Work instruction
Check every line of the entries that follow, and copy the ones containing "Government".

Provided records
══════
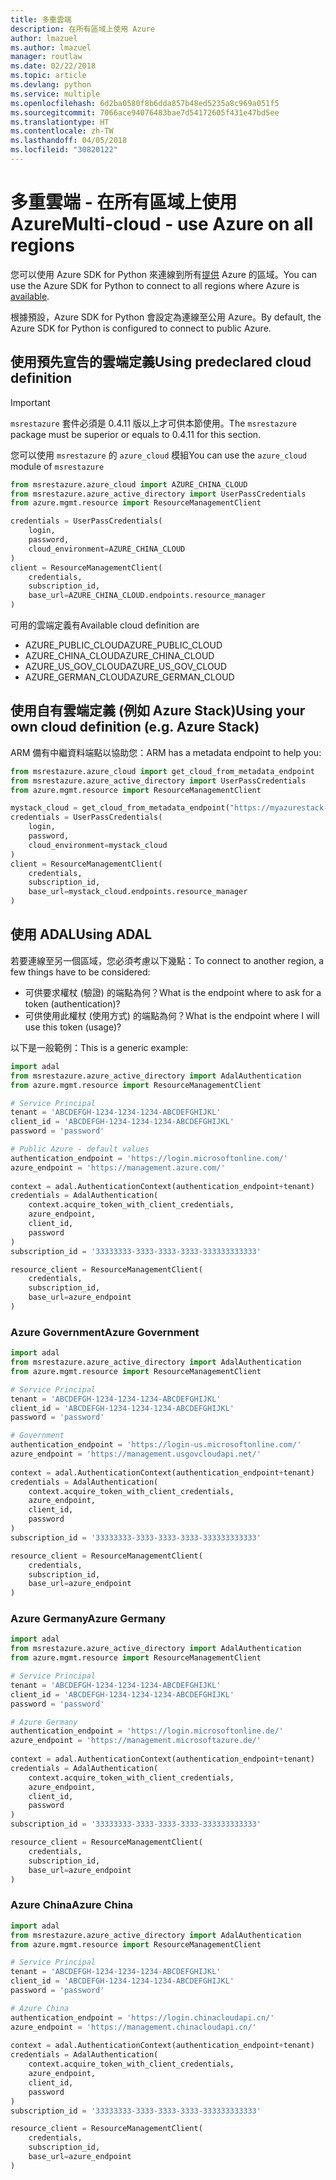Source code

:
 ```yaml
---
title: 多重雲端
description: 在所有區域上使用 Azure
author: lmazuel
ms.author: lmazuel
manager: routlaw
ms.date: 02/22/2018
ms.topic: article
ms.devlang: python
ms.service: multiple
ms.openlocfilehash: 6d2ba0580f8b6dda857b48ed5235a8c969a051f5
ms.sourcegitcommit: 7066ace94076483bae7d54172605f431e47bd5ee
ms.translationtype: HT
ms.contentlocale: zh-TW
ms.lasthandoff: 04/05/2018
ms.locfileid: "30820122"
---
```

# <a name="multi-cloud---use-azure-on-all-regions"></a><span data-ttu-id="6e413-103">多重雲端 - 在所有區域上使用 Azure</span><span class="sxs-lookup"><span data-stu-id="6e413-103">Multi-cloud - use Azure on all regions</span></span>

<span data-ttu-id="6e413-104">您可以使用 Azure SDK for Python 來連線到所有[提供](https://azure.microsoft.com/regions/services) Azure 的區域。</span><span class="sxs-lookup"><span data-stu-id="6e413-104">You can use the Azure SDK for Python to connect to all regions where Azure is [available](https://azure.microsoft.com/regions/services).</span></span>

<span data-ttu-id="6e413-105">根據預設，Azure SDK for Python 會設定為連線至公用 Azure。</span><span class="sxs-lookup"><span data-stu-id="6e413-105">By default, the Azure SDK for Python is configured to connect to public Azure.</span></span>

## <a name="using-predeclared-cloud-definition"></a><span data-ttu-id="6e413-106">使用預先宣告的雲端定義</span><span class="sxs-lookup"><span data-stu-id="6e413-106">Using predeclared cloud definition</span></span>

> [!IMPORTANT]
> <span data-ttu-id="6e413-107">`msrestazure` 套件必須是 0.4.11 版以上才可供本節使用。</span><span class="sxs-lookup"><span data-stu-id="6e413-107">The `msrestazure` package must be superior or equals to 0.4.11 for this section.</span></span>

<span data-ttu-id="6e413-108">您可以使用 `msrestazure` 的 `azure_cloud` 模組</span><span class="sxs-lookup"><span data-stu-id="6e413-108">You can use the `azure_cloud` module of `msrestazure`</span></span>

```python
from msrestazure.azure_cloud import AZURE_CHINA_CLOUD
from msrestazure.azure_active_directory import UserPassCredentials
from azure.mgmt.resource import ResourceManagementClient

credentials = UserPassCredentials(
    login,
    password,
    cloud_environment=AZURE_CHINA_CLOUD
)
client = ResourceManagementClient(
    credentials,
    subscription_id,
    base_url=AZURE_CHINA_CLOUD.endpoints.resource_manager
)
``` 
  
<span data-ttu-id="6e413-109">可用的雲端定義有</span><span class="sxs-lookup"><span data-stu-id="6e413-109">Available cloud definition are</span></span>
  - <span data-ttu-id="6e413-110">AZURE_PUBLIC_CLOUD</span><span class="sxs-lookup"><span data-stu-id="6e413-110">AZURE_PUBLIC_CLOUD</span></span>
  - <span data-ttu-id="6e413-111">AZURE_CHINA_CLOUD</span><span class="sxs-lookup"><span data-stu-id="6e413-111">AZURE_CHINA_CLOUD</span></span>
  - <span data-ttu-id="6e413-112">AZURE_US_GOV_CLOUD</span><span class="sxs-lookup"><span data-stu-id="6e413-112">AZURE_US_GOV_CLOUD</span></span>
  - <span data-ttu-id="6e413-113">AZURE_GERMAN_CLOUD</span><span class="sxs-lookup"><span data-stu-id="6e413-113">AZURE_GERMAN_CLOUD</span></span>

## <a name="using-your-own-cloud-definition-eg-azure-stack"></a><span data-ttu-id="6e413-114">使用自有雲端定義 (例如 Azure Stack)</span><span class="sxs-lookup"><span data-stu-id="6e413-114">Using your own cloud definition (e.g. Azure Stack)</span></span>
<span data-ttu-id="6e413-115">ARM 備有中繼資料端點以協助您：</span><span class="sxs-lookup"><span data-stu-id="6e413-115">ARM has a metadata endpoint to help you:</span></span>

```python
from msrestazure.azure_cloud import get_cloud_from_metadata_endpoint
from msrestazure.azure_active_directory import UserPassCredentials
from azure.mgmt.resource import ResourceManagementClient

mystack_cloud = get_cloud_from_metadata_endpoint("https://myazurestack-arm-endpoint.com")
credentials = UserPassCredentials(
    login,
    password,
    cloud_environment=mystack_cloud
)
client = ResourceManagementClient(
    credentials,
    subscription_id,
    base_url=mystack_cloud.endpoints.resource_manager
)
```
## <a name="using-adal"></a><span data-ttu-id="6e413-116">使用 ADAL</span><span class="sxs-lookup"><span data-stu-id="6e413-116">Using ADAL</span></span>

<span data-ttu-id="6e413-117">若要連線至另一個區域，您必須考慮以下幾點：</span><span class="sxs-lookup"><span data-stu-id="6e413-117">To connect to another region, a few things have to be considered:</span></span>

- <span data-ttu-id="6e413-118">可供要求權杖 (驗證) 的端點為何？</span><span class="sxs-lookup"><span data-stu-id="6e413-118">What is the endpoint where to ask for a token (authentication)?</span></span>
- <span data-ttu-id="6e413-119">可供使用此權杖 (使用方式) 的端點為何？</span><span class="sxs-lookup"><span data-stu-id="6e413-119">What is the endpoint where I will use this token (usage)?</span></span>

<span data-ttu-id="6e413-120">以下是一般範例：</span><span class="sxs-lookup"><span data-stu-id="6e413-120">This is a generic example:</span></span>

```python
import adal
from msrestazure.azure_active_directory import AdalAuthentication
from azure.mgmt.resource import ResourceManagementClient

# Service Principal
tenant = 'ABCDEFGH-1234-1234-1234-ABCDEFGHIJKL'
client_id = 'ABCDEFGH-1234-1234-1234-ABCDEFGHIJKL'
password = 'password'

# Public Azure - default values
authentication_endpoint = 'https://login.microsoftonline.com/'
azure_endpoint = 'https://management.azure.com/'
    
context = adal.AuthenticationContext(authentication_endpoint+tenant)
credentials = AdalAuthentication(
    context.acquire_token_with_client_credentials,
    azure_endpoint,
    client_id,
    password
)
subscription_id = '33333333-3333-3333-3333-333333333333'

resource_client = ResourceManagementClient(
    credentials,
    subscription_id,
    base_url=azure_endpoint
)
```

### <a name="azure-government"></a><span data-ttu-id="6e413-121">Azure Government</span><span class="sxs-lookup"><span data-stu-id="6e413-121">Azure Government</span></span>
```python
import adal
from msrestazure.azure_active_directory import AdalAuthentication
from azure.mgmt.resource import ResourceManagementClient

# Service Principal
tenant = 'ABCDEFGH-1234-1234-1234-ABCDEFGHIJKL'
client_id = 'ABCDEFGH-1234-1234-1234-ABCDEFGHIJKL'
password = 'password'

# Government
authentication_endpoint = 'https://login-us.microsoftonline.com/'
azure_endpoint = 'https://management.usgovcloudapi.net/'
    
context = adal.AuthenticationContext(authentication_endpoint+tenant)
credentials = AdalAuthentication(
    context.acquire_token_with_client_credentials,
    azure_endpoint,
    client_id,
    password
)
subscription_id = '33333333-3333-3333-3333-333333333333'

resource_client = ResourceManagementClient(
    credentials,
    subscription_id,
    base_url=azure_endpoint
)
```

### <a name="azure-germany"></a><span data-ttu-id="6e413-122">Azure Germany</span><span class="sxs-lookup"><span data-stu-id="6e413-122">Azure Germany</span></span>
```python
import adal
from msrestazure.azure_active_directory import AdalAuthentication
from azure.mgmt.resource import ResourceManagementClient

# Service Principal
tenant = 'ABCDEFGH-1234-1234-1234-ABCDEFGHIJKL'
client_id = 'ABCDEFGH-1234-1234-1234-ABCDEFGHIJKL'
password = 'password'

# Azure Germany
authentication_endpoint = 'https://login.microsoftonline.de/'
azure_endpoint = 'https://management.microsoftazure.de/'
    
context = adal.AuthenticationContext(authentication_endpoint+tenant)
credentials = AdalAuthentication(
    context.acquire_token_with_client_credentials,
    azure_endpoint,
    client_id,
    password
)
subscription_id = '33333333-3333-3333-3333-333333333333'

resource_client = ResourceManagementClient(
    credentials,
    subscription_id,
    base_url=azure_endpoint
)
```

### <a name="azure-china"></a><span data-ttu-id="6e413-123">Azure China</span><span class="sxs-lookup"><span data-stu-id="6e413-123">Azure China</span></span>
```python
import adal
from msrestazure.azure_active_directory import AdalAuthentication
from azure.mgmt.resource import ResourceManagementClient

# Service Principal
tenant = 'ABCDEFGH-1234-1234-1234-ABCDEFGHIJKL'
client_id = 'ABCDEFGH-1234-1234-1234-ABCDEFGHIJKL'
password = 'password'

# Azure China
authentication_endpoint = 'https://login.chinacloudapi.cn/'
azure_endpoint = 'https://management.chinacloudapi.cn/'
    
context = adal.AuthenticationContext(authentication_endpoint+tenant)
credentials = AdalAuthentication(
    context.acquire_token_with_client_credentials,
    azure_endpoint,
    client_id,
    password
)
subscription_id = '33333333-3333-3333-3333-333333333333'

resource_client = ResourceManagementClient(
    credentials,
    subscription_id,
    base_url=azure_endpoint
)
```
══════
Problem solution
### <a name="azure-government"></a><span data-ttu-id="6e413-121">Azure Government</span><span class="sxs-lookup"><span data-stu-id="6e413-121">Azure Government</span></span>
# Government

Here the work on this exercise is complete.